水の都、フロンティエールに朝が来た。
「まだなのか」
「ちょっと待って。今、考えてるから」
「そのくらい昨夜のうちに考えておけ!」
昨夜、夜の散歩中にジノクと遭遇した葵は色々とあった末、彼に『遊ぼう』と提案をした。しかしその『遊び』の内容が、さっぱり思いつかないのだ。
(道具のいらない遊びを考えるのって難しいなぁ)
カラオケやゲームはもちろんのこと、この世界ではサッカーや野球などといった道具を必要とするスポーツはすることが出来ない。
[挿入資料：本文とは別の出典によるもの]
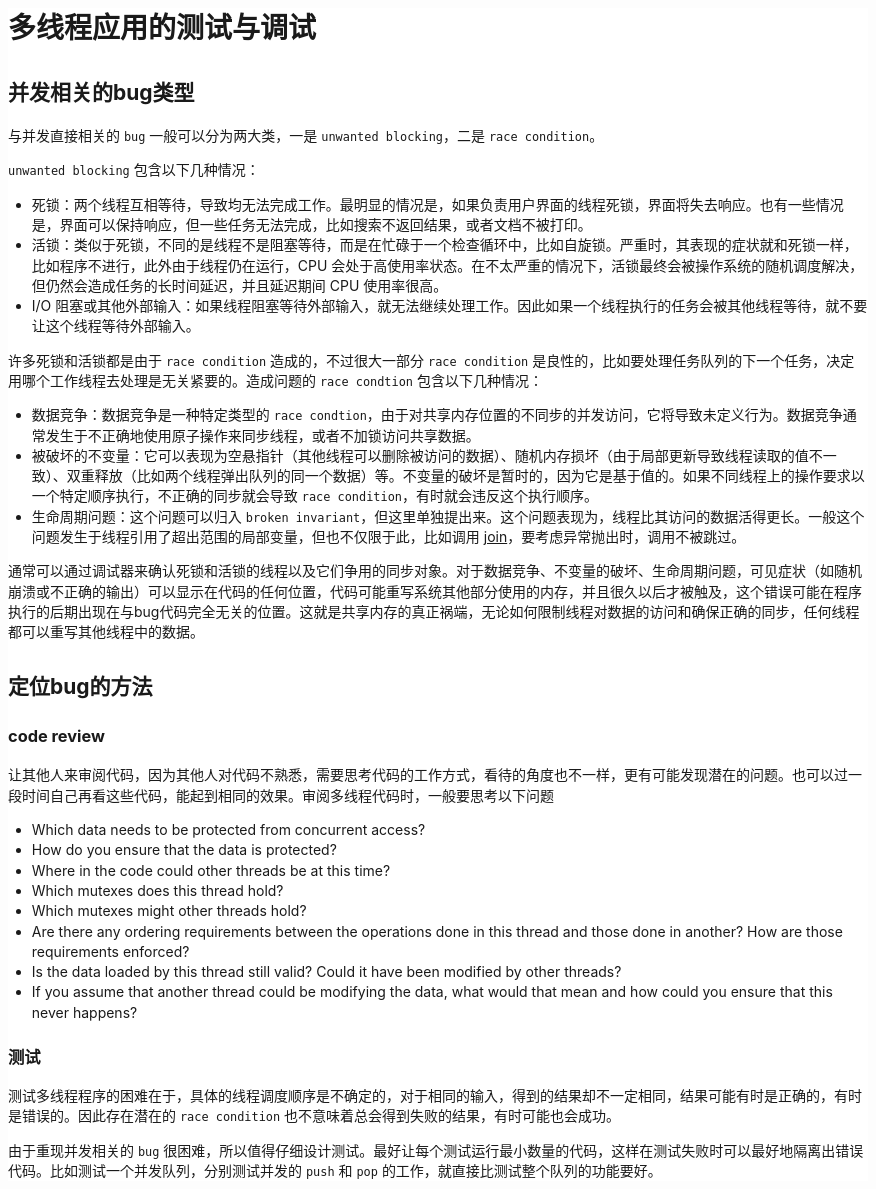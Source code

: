 # 多线程应用的测试与调试

## 并发相关的bug类型

与并发直接相关的 `bug` 一般可以分为两大类，一是 `unwanted blocking`，二是 `race condition`。

`unwanted blocking` 包含以下几种情况：

- 死锁：两个线程互相等待，导致均无法完成工作。最明显的情况是，如果负责用户界面的线程死锁，界面将失去响应。也有一些情况是，界面可以保持响应，但一些任务无法完成，比如搜索不返回结果，或者文档不被打印。
- 活锁：类似于死锁，不同的是线程不是阻塞等待，而是在忙碌于一个检查循环中，比如自旋锁。严重时，其表现的症状就和死锁一样，比如程序不进行，此外由于线程仍在运行，CPU 会处于高使用率状态。在不太严重的情况下，活锁最终会被操作系统的随机调度解决，但仍然会造成任务的长时间延迟，并且延迟期间 CPU 使用率很高。
- I/O 阻塞或其他外部输入：如果线程阻塞等待外部输入，就无法继续处理工作。因此如果一个线程执行的任务会被其他线程等待，就不要让这个线程等待外部输入。

许多死锁和活锁都是由于 `race condition` 造成的，不过很大一部分 `race condition` 是良性的，比如要处理任务队列的下一个任务，决定用哪个工作线程去处理是无关紧要的。造成问题的 `race condtion` 包含以下几种情况：

- 数据竞争：数据竞争是一种特定类型的 `race condtion`，由于对共享内存位置的不同步的并发访问，它将导致未定义行为。数据竞争通常发生于不正确地使用原子操作来同步线程，或者不加锁访问共享数据。
- 被破坏的不变量：它可以表现为空悬指针（其他线程可以删除被访问的数据）、随机内存损坏（由于局部更新导致线程读取的值不一致）、双重释放（比如两个线程弹出队列的同一个数据）等。不变量的破坏是暂时的，因为它是基于值的。如果不同线程上的操作要求以一个特定顺序执行，不正确的同步就会导致 `race condition`，有时就会违反这个执行顺序。
- 生命周期问题：这个问题可以归入 `broken invariant`，但这里单独提出来。这个问题表现为，线程比其访问的数据活得更长。一般这个问题发生于线程引用了超出范围的局部变量，但也不仅限于此，比如调用 [join](https://en.cppreference.com/w/cpp/thread/thread/join)，要考虑异常抛出时，调用不被跳过。

通常可以通过调试器来确认死锁和活锁的线程以及它们争用的同步对象。对于数据竞争、不变量的破坏、生命周期问题，可见症状（如随机崩溃或不正确的输出）可以显示在代码的任何位置，代码可能重写系统其他部分使用的内存，并且很久以后才被触及，这个错误可能在程序执行的后期出现在与bug代码完全无关的位置。这就是共享内存的真正祸端，无论如何限制线程对数据的访问和确保正确的同步，任何线程都可以重写其他线程中的数据。

## 定位bug的方法

### code review

让其他人来审阅代码，因为其他人对代码不熟悉，需要思考代码的工作方式，看待的角度也不一样，更有可能发现潜在的问题。也可以过一段时间自己再看这些代码，能起到相同的效果。审阅多线程代码时，一般要思考以下问题

- Which data needs to be protected from concurrent access?
- How do you ensure that the data is protected?
- Where in the code could other threads be at this time?
- Which mutexes does this thread hold?
- Which mutexes might other threads hold?
- Are there any ordering requirements between the operations done in this thread and those done in another? How are those requirements enforced?
- Is the data loaded by this thread still valid? Could it have been modified by other threads?
- If you assume that another thread could be modifying the data, what would that mean and how could you ensure that this never happens?

### 测试

测试多线程程序的困难在于，具体的线程调度顺序是不确定的，对于相同的输入，得到的结果却不一定相同，结果可能有时是正确的，有时是错误的。因此存在潜在的 `race condition` 也不意味着总会得到失败的结果，有时可能也会成功。

由于重现并发相关的 `bug` 很困难，所以值得仔细设计测试。最好让每个测试运行最小数量的代码，这样在测试失败时可以最好地隔离出错误代码。比如测试一个并发队列，分别测试并发的 `push` 和 `pop` 的工作，就直接比测试整个队列的功能要好。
この世界へ来てから覚えたコンバーツというボードゲームも提案してみたのだが、これはジノクが知らなかった。フロンティエールは外部との交流がほとんどない国のため、ゼロ大陸の遊びも通用しないのだ。積雪のある時期なら雪合戦という手もあったが、あいにくまだ冬ではない。そうなると、鬼ごっこやかくれんぼといったシンプルなものしか出来なさそうだ。
「あっ! ドロケイがいい!」
ふと、子供の頃によくやっていた遊びを思い出した葵は興奮しながらジノクを振り返った。しかし『ドロケイ』というものを知らないジノクは訝しげに眉をひそめている。
「何なのだ、それは?」
「簡単に言うと、逃げる人を捕まえるゲーム」
「狩りのようなものか?」
「うん。イメージ的にはそんな感じかな」
「よし。では、さっそくやろう」
気の早いジノクが手を伸ばしてきたので、勝手に追われる側にされたと察した葵は慌てて身を引いた。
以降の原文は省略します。